• **PROVIDED ENTRIES**
_____

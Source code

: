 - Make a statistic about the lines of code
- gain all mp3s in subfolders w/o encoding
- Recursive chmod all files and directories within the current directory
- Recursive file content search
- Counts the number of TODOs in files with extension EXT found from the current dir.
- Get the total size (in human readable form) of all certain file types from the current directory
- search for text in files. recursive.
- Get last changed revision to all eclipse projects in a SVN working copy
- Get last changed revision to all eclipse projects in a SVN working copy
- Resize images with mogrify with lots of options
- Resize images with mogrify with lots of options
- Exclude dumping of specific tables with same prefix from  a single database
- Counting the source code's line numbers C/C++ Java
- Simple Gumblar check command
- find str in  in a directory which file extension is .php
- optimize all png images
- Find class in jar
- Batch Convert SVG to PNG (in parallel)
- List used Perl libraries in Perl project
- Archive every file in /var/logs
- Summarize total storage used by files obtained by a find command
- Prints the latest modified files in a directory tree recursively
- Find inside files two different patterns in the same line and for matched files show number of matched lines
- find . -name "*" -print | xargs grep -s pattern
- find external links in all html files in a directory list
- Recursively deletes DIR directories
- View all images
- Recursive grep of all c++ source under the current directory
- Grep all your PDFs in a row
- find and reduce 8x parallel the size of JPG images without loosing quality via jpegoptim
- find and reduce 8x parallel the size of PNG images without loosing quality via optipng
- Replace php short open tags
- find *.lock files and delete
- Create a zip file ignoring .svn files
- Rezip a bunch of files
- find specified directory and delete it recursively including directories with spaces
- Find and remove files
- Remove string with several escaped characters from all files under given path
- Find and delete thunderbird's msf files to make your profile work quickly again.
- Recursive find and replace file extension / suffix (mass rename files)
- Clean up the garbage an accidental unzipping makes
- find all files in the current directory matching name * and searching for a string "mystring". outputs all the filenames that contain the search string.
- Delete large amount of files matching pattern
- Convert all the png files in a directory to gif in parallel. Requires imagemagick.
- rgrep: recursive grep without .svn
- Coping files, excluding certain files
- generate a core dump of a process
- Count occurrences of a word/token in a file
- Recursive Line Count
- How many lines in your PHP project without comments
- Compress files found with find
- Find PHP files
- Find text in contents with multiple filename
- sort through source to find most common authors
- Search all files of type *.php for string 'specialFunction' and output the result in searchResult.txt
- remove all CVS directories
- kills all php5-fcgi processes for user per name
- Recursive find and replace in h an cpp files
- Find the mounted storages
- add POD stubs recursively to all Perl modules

_____

Could you reproduce all of the entries above exactly?

• **SOLUTION BELOW**
Source code

: - Make a statistic about the lines of code
- gain all mp3s in subfolders w/o encoding
- Recursive chmod all files and directories within the current directory
- Recursive file content search
- Counts the number of TODOs in files with extension EXT found from the current dir.
- Get the total size (in human readable form) of all certain file types from the current directory
- search for text in files. recursive.
- Get last changed revision to all eclipse projects in a SVN working copy
- Get last changed revision to all eclipse projects in a SVN working copy
- Resize images with mogrify with lots of options
- Resize images with mogrify with lots of options
- Exclude dumping of specific tables with same prefix from  a single database
- Counting the source code's line numbers C/C++ Java
- Simple Gumblar check command
- find str in  in a directory which file extension is .php
- optimize all png images
- Find class in jar
- Batch Convert SVG to PNG (in parallel)
- List used Perl libraries in Perl project
- Archive every file in /var/logs
- Summarize total storage used by files obtained by a find command
- Prints the latest modified files in a directory tree recursively
- Find inside files two different patterns in the same line and for matched files show number of matched lines
- find . -name "*" -print | xargs grep -s pattern
- find external links in all html files in a directory list
- Recursively deletes DIR directories
- View all images
- Recursive grep of all c++ source under the current directory
- Grep all your PDFs in a row
- find and reduce 8x parallel the size of JPG images without loosing quality via jpegoptim
- find and reduce 8x parallel the size of PNG images without loosing quality via optipng
- Replace php short open tags
- find *.lock files and delete
- Create a zip file ignoring .svn files
- Rezip a bunch of files
- find specified directory and delete it recursively including directories with spaces
- Find and remove files
- Remove string with several escaped characters from all files under given path
- Find and delete thunderbird's msf files to make your profile work quickly again.
- Recursive find and replace file extension / suffix (mass rename files)
- Clean up the garbage an accidental unzipping makes
- find all files in the current directory matching name * and searching for a string "mystring". outputs all the filenames that contain the search string.
- Delete large amount of files matching pattern
- Convert all the png files in a directory to gif in parallel. Requires imagemagick.
- rgrep: recursive grep without .svn
- Coping files, excluding certain files
- generate a core dump of a process
- Count occurrences of a word/token in a file
- Recursive Line Count
- How many lines in your PHP project without comments
- Compress files found with find
- Find PHP files
- Find text in contents with multiple filename
- sort through source to find most common authors
- Search all files of type *.php for string 'specialFunction' and output the result in searchResult.txt
- remove all CVS directories
- kills all php5-fcgi processes for user per name
- Recursive find and replace in h an cpp files
- Find the mounted storages
- add POD stubs recursively to all Perl modules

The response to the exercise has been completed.